Bayesian Combination of Crowd-Based Tweet Sentiment Analysis Judgments

Human Computer Interaction International Conference |

Crowdsourcing at Scale 2013 Workshop Shared Task Challenge (Joint winners)

In this paper we describe the probabilistic model that we used in the CrowdScale – Shared Task Challenge 2013 for processing the CrowdFlower dataset, which consists of a collection of crowdsourced text sentiment judgments. Specifically, the dataset includes 569,786 sentiment judgments for 98,979 tweets, discussing the weather, collected from 1,960 judges. The challenge is to compute the most reliable estimate of the true sentiment of each tweet from the judgment set while taking into account possible noise and biases of the judges and other properties of the text contained in the tweets.

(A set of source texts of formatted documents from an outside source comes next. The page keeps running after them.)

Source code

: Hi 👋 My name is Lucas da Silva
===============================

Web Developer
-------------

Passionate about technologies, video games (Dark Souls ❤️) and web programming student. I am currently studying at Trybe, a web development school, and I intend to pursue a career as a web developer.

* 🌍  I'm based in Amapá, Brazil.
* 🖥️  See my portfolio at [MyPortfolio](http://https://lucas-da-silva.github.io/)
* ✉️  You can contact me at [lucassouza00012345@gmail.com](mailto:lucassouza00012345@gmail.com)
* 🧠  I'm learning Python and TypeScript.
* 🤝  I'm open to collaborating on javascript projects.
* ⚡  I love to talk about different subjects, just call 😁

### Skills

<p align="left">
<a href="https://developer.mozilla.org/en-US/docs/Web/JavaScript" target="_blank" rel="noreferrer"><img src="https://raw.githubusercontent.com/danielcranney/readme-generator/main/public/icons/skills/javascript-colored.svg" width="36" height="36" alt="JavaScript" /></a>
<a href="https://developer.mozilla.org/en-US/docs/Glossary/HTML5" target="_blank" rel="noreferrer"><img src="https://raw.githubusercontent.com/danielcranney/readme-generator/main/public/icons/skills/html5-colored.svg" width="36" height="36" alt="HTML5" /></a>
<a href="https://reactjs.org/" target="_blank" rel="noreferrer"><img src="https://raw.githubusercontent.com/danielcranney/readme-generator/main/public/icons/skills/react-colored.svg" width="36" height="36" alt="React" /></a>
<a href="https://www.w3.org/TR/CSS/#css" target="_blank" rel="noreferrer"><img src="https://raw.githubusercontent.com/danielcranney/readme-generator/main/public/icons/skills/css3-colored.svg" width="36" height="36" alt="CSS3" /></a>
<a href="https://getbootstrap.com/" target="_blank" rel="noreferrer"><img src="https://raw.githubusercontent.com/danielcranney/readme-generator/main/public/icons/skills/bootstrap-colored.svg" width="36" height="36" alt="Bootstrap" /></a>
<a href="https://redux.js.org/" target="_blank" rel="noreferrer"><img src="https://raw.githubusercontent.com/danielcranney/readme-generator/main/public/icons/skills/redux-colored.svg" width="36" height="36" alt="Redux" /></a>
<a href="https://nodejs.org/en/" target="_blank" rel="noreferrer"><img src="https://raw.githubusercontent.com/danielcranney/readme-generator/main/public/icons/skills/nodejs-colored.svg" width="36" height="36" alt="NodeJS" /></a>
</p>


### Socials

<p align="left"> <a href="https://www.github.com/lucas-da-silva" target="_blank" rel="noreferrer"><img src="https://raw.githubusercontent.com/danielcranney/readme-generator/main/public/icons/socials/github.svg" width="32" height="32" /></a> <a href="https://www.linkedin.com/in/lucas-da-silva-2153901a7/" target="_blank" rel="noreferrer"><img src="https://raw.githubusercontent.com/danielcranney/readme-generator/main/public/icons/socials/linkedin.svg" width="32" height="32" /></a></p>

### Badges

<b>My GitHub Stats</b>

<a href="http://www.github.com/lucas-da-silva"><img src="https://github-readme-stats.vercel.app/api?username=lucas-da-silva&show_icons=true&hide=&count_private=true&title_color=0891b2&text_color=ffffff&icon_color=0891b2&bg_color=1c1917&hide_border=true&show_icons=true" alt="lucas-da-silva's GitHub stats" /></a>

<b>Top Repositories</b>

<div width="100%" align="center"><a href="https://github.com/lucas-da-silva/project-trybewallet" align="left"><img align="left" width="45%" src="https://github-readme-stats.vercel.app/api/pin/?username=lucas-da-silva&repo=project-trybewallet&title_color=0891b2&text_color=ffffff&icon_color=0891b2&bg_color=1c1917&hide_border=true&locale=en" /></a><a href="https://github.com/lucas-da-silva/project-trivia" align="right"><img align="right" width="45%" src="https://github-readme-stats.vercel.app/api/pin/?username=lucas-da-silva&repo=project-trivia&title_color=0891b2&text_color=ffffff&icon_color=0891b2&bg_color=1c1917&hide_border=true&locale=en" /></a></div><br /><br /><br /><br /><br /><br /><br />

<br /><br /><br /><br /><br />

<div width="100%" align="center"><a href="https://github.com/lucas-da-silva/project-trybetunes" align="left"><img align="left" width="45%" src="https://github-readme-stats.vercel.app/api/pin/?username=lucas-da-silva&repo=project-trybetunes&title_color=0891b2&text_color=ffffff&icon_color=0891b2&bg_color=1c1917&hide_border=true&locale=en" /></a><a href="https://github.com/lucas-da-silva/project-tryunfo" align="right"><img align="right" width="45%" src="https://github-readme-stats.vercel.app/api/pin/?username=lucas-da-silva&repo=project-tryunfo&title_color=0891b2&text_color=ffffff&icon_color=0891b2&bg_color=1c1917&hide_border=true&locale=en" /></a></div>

To address this challenge, we developed a Bayesian model, which is able to infer the true sentiment of the tweets by combining signals from both the crowd labels and words in the tweets. The model represents the reliability of each judge using a confusion matrix model and the likelihood of each dictionary word belonging to a certain sentiment class using a mixture of bag of words models. Both these models are combined together to learn the latent true tweet sentiments. We discuss our scalable model implementation using the Infer.NET framework, and our preliminary results which show that our model performs better than the majority voting baseline.